* [Directions]:
Please count the lines below that contain the word "managers", and reply with that number alone.
*** Opening of Source data ***
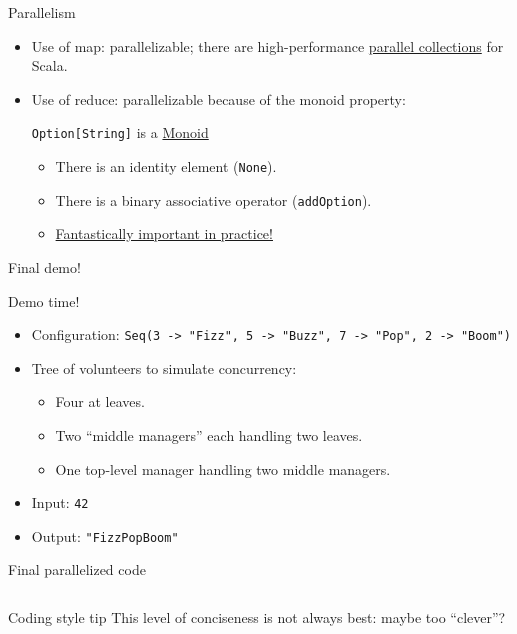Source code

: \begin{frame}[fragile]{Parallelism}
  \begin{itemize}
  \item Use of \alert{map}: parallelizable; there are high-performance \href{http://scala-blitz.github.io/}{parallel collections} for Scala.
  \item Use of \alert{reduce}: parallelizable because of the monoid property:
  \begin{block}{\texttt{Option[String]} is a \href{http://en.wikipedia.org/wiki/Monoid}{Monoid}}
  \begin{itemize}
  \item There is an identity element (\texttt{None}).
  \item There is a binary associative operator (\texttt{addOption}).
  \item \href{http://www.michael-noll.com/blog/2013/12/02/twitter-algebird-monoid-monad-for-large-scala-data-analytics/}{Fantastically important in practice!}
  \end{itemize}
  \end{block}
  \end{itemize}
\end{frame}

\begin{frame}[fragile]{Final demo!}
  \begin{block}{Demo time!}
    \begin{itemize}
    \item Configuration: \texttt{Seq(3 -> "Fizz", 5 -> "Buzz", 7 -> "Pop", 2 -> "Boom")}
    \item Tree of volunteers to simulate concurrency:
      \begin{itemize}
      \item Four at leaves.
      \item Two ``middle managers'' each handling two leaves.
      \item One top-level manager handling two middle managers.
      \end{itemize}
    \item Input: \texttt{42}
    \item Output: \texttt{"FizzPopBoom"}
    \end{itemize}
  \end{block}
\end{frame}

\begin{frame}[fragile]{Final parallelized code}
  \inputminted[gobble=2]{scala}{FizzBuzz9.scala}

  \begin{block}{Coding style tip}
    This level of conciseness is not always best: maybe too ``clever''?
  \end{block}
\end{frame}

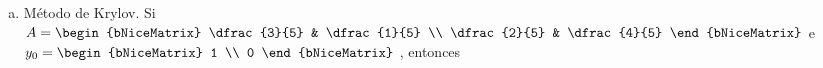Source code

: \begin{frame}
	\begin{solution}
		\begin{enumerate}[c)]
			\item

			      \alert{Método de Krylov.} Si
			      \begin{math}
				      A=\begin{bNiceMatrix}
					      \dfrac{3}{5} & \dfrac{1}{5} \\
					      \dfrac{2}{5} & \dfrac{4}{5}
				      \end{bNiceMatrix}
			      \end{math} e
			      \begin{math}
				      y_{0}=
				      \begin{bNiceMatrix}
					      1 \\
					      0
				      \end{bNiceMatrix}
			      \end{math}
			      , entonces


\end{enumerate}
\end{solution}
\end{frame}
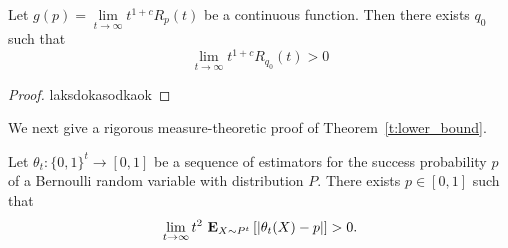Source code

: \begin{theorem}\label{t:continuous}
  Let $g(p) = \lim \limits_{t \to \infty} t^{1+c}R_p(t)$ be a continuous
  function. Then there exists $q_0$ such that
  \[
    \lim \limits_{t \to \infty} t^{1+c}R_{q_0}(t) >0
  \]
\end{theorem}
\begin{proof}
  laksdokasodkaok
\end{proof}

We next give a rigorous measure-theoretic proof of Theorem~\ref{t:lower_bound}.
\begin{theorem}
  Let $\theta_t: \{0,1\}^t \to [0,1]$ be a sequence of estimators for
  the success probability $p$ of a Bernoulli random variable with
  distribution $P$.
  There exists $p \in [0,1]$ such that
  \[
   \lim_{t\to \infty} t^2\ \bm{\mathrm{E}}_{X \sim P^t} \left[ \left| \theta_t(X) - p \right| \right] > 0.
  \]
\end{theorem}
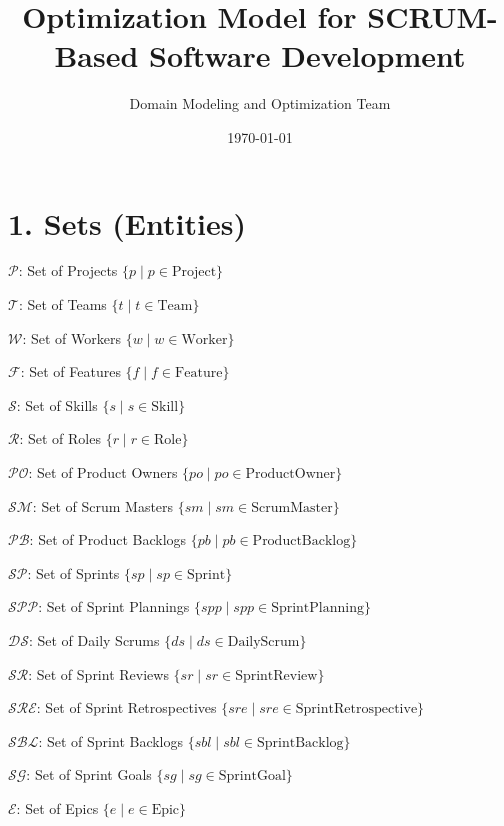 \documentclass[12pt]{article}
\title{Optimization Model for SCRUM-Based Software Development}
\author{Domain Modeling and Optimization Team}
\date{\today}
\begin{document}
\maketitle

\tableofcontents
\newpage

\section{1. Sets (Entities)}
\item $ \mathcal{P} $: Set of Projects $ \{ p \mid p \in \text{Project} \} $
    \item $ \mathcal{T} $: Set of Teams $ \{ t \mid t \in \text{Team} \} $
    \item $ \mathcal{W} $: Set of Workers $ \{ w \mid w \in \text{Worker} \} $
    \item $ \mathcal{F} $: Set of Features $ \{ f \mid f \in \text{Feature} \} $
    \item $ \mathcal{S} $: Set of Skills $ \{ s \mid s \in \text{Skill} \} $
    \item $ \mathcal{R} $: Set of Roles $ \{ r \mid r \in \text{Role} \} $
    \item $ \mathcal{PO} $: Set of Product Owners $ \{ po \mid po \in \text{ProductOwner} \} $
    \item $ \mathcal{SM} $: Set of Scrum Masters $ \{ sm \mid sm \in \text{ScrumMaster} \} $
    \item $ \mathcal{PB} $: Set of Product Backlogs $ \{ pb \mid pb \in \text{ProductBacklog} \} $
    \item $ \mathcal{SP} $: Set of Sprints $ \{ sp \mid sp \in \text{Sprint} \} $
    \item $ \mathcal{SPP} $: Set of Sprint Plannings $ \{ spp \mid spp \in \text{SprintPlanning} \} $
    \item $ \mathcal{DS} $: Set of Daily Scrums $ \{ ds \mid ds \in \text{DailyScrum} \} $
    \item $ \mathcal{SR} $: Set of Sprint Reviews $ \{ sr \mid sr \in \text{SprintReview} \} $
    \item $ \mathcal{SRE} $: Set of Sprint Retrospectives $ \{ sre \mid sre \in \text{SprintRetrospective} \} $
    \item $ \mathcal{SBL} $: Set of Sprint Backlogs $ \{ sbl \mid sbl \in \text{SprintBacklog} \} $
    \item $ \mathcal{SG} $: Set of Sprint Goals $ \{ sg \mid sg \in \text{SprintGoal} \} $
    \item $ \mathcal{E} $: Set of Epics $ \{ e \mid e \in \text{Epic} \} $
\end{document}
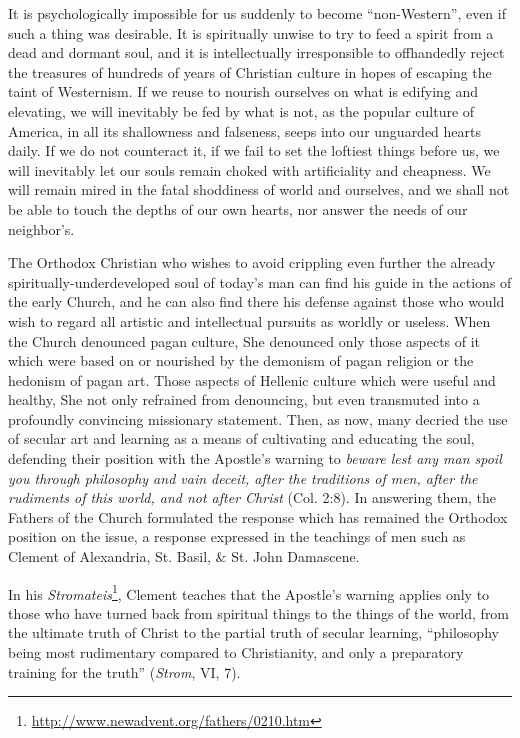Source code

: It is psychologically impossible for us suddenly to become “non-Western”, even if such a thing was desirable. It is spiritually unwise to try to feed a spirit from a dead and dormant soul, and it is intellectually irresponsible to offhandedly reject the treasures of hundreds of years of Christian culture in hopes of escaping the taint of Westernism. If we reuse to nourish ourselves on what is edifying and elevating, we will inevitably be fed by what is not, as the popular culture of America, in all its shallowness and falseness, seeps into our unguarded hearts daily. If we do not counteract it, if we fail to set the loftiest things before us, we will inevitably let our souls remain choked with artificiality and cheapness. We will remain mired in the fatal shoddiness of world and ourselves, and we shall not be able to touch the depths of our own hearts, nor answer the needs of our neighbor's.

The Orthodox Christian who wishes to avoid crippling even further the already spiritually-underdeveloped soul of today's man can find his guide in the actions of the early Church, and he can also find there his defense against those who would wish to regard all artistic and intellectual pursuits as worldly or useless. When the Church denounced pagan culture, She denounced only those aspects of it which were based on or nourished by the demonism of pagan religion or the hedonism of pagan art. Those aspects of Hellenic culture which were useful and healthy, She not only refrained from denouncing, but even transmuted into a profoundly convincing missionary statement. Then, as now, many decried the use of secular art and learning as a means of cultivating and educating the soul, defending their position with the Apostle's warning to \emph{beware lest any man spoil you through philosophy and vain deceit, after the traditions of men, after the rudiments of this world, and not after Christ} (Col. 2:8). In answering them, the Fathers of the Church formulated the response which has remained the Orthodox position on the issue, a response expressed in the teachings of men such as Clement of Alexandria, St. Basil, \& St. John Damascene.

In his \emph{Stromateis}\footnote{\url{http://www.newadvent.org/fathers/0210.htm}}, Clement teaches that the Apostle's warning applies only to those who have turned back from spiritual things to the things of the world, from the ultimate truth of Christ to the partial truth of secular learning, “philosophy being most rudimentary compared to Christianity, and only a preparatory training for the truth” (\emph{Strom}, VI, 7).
*** Close of Source data ***
* [Task result]:
2